In Chapter 1 to Section 2.3, pertinent probabilistic concepts, as well as notions of Markov property, are briefly discussed. Section 2.4 is an account of the theory of boundary value problems for elliptic systems of linear partial differential operators of arbitrary orders. Particular attention is paid to the solution of the Dirichlet problem for such a system because it intervenes in the analysis of Chapter 4. In Chapter 3, a spectral representation (THEOREM (3.2.13)) is provided for an arbitrary Euclidean covariant (see (3.2.11)) multicomponent generalized stochastic field. This result, obtained group-theoretically, is then applied to the special case of a three component generalized stochastic field (see (3.2.25)), also needed in Chapter 4. In Section 4.1, Wong's notion of Markov property is formulated. The rest of Chapter 4 is then concerned with the complete characterization of the class of all three dimensional Euclidean covariant Gaussian generalized stochastic fields which are Markov in the sense of Wong. It is also shown here that some of the latter are not also Markov in the sense of Nelson.

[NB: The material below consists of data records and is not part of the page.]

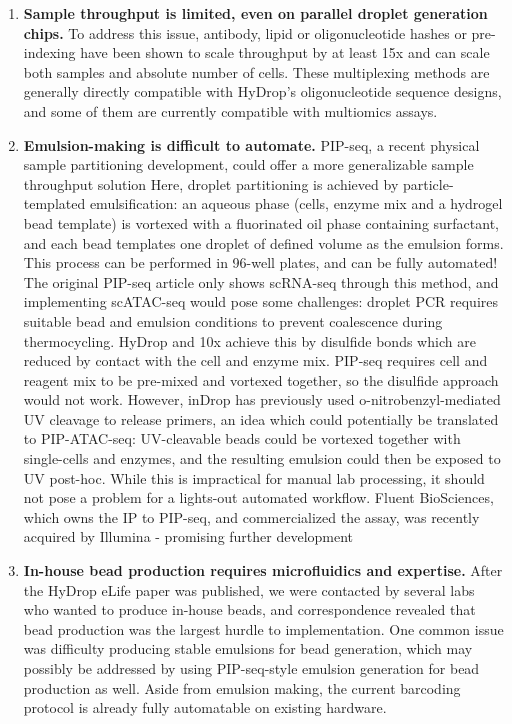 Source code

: \begin{enumerate}[noitemsep]
    \item \textbf{Sample throughput is limited, even on parallel droplet generation chips.} To address this issue, antibody, lipid or oligonucleotide hashes or pre-indexing have been shown to scale throughput by at least 15x and can scale both samples and absolute number of cells. These multiplexing methods are generally directly compatible with HyDrop's oligonucleotide sequence designs, and some of them are currently compatible with multiomics assays.
    \item \textbf{Emulsion-making is difficult to automate.} PIP-seq, a recent physical sample partitioning development, could offer a more generalizable sample throughput solution Here, droplet partitioning is achieved by particle-templated emulsification: an aqueous phase (cells, enzyme mix and a hydrogel bead template) is vortexed with a fluorinated oil phase containing surfactant, and each bead templates one droplet of defined volume as the emulsion forms. This process can be performed in 96-well plates, and can be fully automated! The original PIP-seq article only shows scRNA-seq through this method, and implementing scATAC-seq would pose some challenges: droplet PCR requires suitable bead and emulsion conditions to prevent coalescence during thermocycling. HyDrop and 10x achieve this by disulfide bonds which are reduced by contact with the cell and enzyme mix. PIP-seq requires cell and reagent mix to be pre-mixed and vortexed together, so the disulfide approach would not work. However, inDrop has previously used o-nitrobenzyl-mediated UV cleavage to release primers, an idea which could potentially be translated to PIP-ATAC-seq: UV-cleavable beads could be vortexed together with single-cells and enzymes, and the resulting emulsion could then be exposed to UV post-hoc. While this is impractical for manual lab processing, it should not pose a problem for a lights-out automated workflow. Fluent BioSciences, which owns the IP to PIP-seq, and commercialized the assay, was recently acquired by Illumina - promising further development
    \item \textbf{In-house bead production requires microfluidics and expertise.} After the HyDrop eLife paper was published, we were contacted by several labs who wanted to produce in-house beads, and correspondence revealed that bead production was the largest hurdle to implementation. One common issue was difficulty producing stable emulsions for bead generation, which may possibly be addressed by using PIP-seq-style emulsion generation for bead production as well. Aside from emulsion making, the current barcoding protocol is already fully automatable on existing hardware.
\end{enumerate}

Readers familiar with the work of Wong [94] will readily recognize the various results of Chapter 4 as extensions of those of Wong. In Chapter 5, Wong's notion of Markov property is given abstract formulation (THEOREM (5.2)). Then it is demonstrated that, like Nelson's notion of Markov property, Wong's notion of Markov property is implied by the so-called pre-Markov property. In Chapter 6, ways of extending the investigations of Chapter 4 to arbitrary multicomponent Euclidean covariant Gaussian generalized stochastic fields are indicated. It is then observed that the required extensions present no new problems or difficulties. Finally, Wong's notion of Markov property is formulated much more generally and sufficient conditions (THEOREM (6.2.1)) for Markovicity in this extended formulation are furnished. These indicate that quite a large class of mathematically and physically interesting multicomponent Gaussian generalized stochastic fields are Markov in the sense of Wong.